* [Directions for this task]: Print the data in full, exactly as it reads.

* [Information supplied]:
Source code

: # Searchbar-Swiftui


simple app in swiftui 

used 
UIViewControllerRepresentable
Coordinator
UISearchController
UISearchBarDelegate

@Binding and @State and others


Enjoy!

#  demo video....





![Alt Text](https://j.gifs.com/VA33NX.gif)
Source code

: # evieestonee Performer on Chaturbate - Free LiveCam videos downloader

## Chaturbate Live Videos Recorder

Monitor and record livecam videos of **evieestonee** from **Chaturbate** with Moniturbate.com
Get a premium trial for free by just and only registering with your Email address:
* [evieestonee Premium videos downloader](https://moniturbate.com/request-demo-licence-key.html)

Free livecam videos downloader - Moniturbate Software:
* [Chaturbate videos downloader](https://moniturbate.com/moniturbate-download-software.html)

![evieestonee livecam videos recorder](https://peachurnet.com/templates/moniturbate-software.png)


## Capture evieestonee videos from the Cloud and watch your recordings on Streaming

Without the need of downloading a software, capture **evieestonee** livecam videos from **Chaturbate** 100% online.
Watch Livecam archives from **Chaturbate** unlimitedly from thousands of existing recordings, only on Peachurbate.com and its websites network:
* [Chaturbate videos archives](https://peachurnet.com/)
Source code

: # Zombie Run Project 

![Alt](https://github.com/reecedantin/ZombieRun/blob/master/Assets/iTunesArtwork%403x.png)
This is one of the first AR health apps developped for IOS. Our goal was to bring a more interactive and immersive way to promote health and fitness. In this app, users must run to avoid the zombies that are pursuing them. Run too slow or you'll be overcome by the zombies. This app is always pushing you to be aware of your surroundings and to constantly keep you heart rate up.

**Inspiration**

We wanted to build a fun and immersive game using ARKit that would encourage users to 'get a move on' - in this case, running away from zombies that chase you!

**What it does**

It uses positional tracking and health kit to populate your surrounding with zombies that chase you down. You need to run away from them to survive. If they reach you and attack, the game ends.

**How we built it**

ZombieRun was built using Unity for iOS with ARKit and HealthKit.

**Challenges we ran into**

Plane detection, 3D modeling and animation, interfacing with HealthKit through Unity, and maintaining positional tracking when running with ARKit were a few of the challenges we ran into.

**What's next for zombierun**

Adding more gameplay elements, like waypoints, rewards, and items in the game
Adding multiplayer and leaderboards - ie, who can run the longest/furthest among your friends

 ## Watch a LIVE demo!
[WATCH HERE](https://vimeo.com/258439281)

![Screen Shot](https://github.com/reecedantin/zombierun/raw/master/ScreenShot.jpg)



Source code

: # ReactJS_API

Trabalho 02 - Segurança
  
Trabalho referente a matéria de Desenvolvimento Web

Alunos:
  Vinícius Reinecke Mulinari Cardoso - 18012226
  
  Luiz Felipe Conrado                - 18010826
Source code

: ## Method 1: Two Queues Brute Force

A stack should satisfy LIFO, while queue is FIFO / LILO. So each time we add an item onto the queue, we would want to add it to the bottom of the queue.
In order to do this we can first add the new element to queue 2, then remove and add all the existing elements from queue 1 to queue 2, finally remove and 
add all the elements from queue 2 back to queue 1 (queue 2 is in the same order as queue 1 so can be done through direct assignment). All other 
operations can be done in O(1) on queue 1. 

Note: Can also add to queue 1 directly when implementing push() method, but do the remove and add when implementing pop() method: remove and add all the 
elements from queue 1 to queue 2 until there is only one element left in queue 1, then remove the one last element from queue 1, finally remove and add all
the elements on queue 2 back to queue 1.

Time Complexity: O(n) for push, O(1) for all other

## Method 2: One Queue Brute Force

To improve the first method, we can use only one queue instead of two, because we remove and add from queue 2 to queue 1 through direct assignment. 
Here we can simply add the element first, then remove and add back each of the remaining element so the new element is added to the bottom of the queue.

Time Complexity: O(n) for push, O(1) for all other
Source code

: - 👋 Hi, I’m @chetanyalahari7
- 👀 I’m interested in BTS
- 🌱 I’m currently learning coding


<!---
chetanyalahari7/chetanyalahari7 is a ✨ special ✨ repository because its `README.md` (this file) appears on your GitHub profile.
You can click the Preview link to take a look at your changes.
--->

* [Task result]:
Source code

: # Searchbar-Swiftui


simple app in swiftui 

used 
UIViewControllerRepresentable
Coordinator
UISearchController
UISearchBarDelegate

@Binding and @State and others


Enjoy!

#  demo video....





![Alt Text](https://j.gifs.com/VA33NX.gif)
Source code

: # evieestonee Performer on Chaturbate - Free LiveCam videos downloader

## Chaturbate Live Videos Recorder

Monitor and record livecam videos of **evieestonee** from **Chaturbate** with Moniturbate.com
Get a premium trial for free by just and only registering with your Email address:
* [evieestonee Premium videos downloader](https://moniturbate.com/request-demo-licence-key.html)

Free livecam videos downloader - Moniturbate Software:
* [Chaturbate videos downloader](https://moniturbate.com/moniturbate-download-software.html)

![evieestonee livecam videos recorder](https://peachurnet.com/templates/moniturbate-software.png)


## Capture evieestonee videos from the Cloud and watch your recordings on Streaming

Without the need of downloading a software, capture **evieestonee** livecam videos from **Chaturbate** 100% online.
Watch Livecam archives from **Chaturbate** unlimitedly from thousands of existing recordings, only on Peachurbate.com and its websites network:
* [Chaturbate videos archives](https://peachurnet.com/)
Source code

: # Zombie Run Project 

![Alt](https://github.com/reecedantin/ZombieRun/blob/master/Assets/iTunesArtwork%403x.png)
This is one of the first AR health apps developped for IOS. Our goal was to bring a more interactive and immersive way to promote health and fitness. In this app, users must run to avoid the zombies that are pursuing them. Run too slow or you'll be overcome by the zombies. This app is always pushing you to be aware of your surroundings and to constantly keep you heart rate up.

**Inspiration**

We wanted to build a fun and immersive game using ARKit that would encourage users to 'get a move on' - in this case, running away from zombies that chase you!

**What it does**

It uses positional tracking and health kit to populate your surrounding with zombies that chase you down. You need to run away from them to survive. If they reach you and attack, the game ends.

**How we built it**

ZombieRun was built using Unity for iOS with ARKit and HealthKit.

**Challenges we ran into**

Plane detection, 3D modeling and animation, interfacing with HealthKit through Unity, and maintaining positional tracking when running with ARKit were a few of the challenges we ran into.

**What's next for zombierun**

Adding more gameplay elements, like waypoints, rewards, and items in the game
Adding multiplayer and leaderboards - ie, who can run the longest/furthest among your friends

 ## Watch a LIVE demo!
[WATCH HERE](https://vimeo.com/258439281)

![Screen Shot](https://github.com/reecedantin/zombierun/raw/master/ScreenShot.jpg)



Source code

: # ReactJS_API

Trabalho 02 - Segurança
  
Trabalho referente a matéria de Desenvolvimento Web

Alunos:
  Vinícius Reinecke Mulinari Cardoso - 18012226
  
  Luiz Felipe Conrado                - 18010826
Source code

: ## Method 1: Two Queues Brute Force

A stack should satisfy LIFO, while queue is FIFO / LILO. So each time we add an item onto the queue, we would want to add it to the bottom of the queue.
In order to do this we can first add the new element to queue 2, then remove and add all the existing elements from queue 1 to queue 2, finally remove and 
add all the elements from queue 2 back to queue 1 (queue 2 is in the same order as queue 1 so can be done through direct assignment). All other 
operations can be done in O(1) on queue 1. 

Note: Can also add to queue 1 directly when implementing push() method, but do the remove and add when implementing pop() method: remove and add all the 
elements from queue 1 to queue 2 until there is only one element left in queue 1, then remove the one last element from queue 1, finally remove and add all
the elements on queue 2 back to queue 1.

Time Complexity: O(n) for push, O(1) for all other

## Method 2: One Queue Brute Force

To improve the first method, we can use only one queue instead of two, because we remove and add from queue 2 to queue 1 through direct assignment. 
Here we can simply add the element first, then remove and add back each of the remaining element so the new element is added to the bottom of the queue.

Time Complexity: O(n) for push, O(1) for all other
Source code

: - 👋 Hi, I’m @chetanyalahari7
- 👀 I’m interested in BTS
- 🌱 I’m currently learning coding


<!---
chetanyalahari7/chetanyalahari7 is a ✨ special ✨ repository because its `README.md` (this file) appears on your GitHub profile.
You can click the Preview link to take a look at your changes.
--->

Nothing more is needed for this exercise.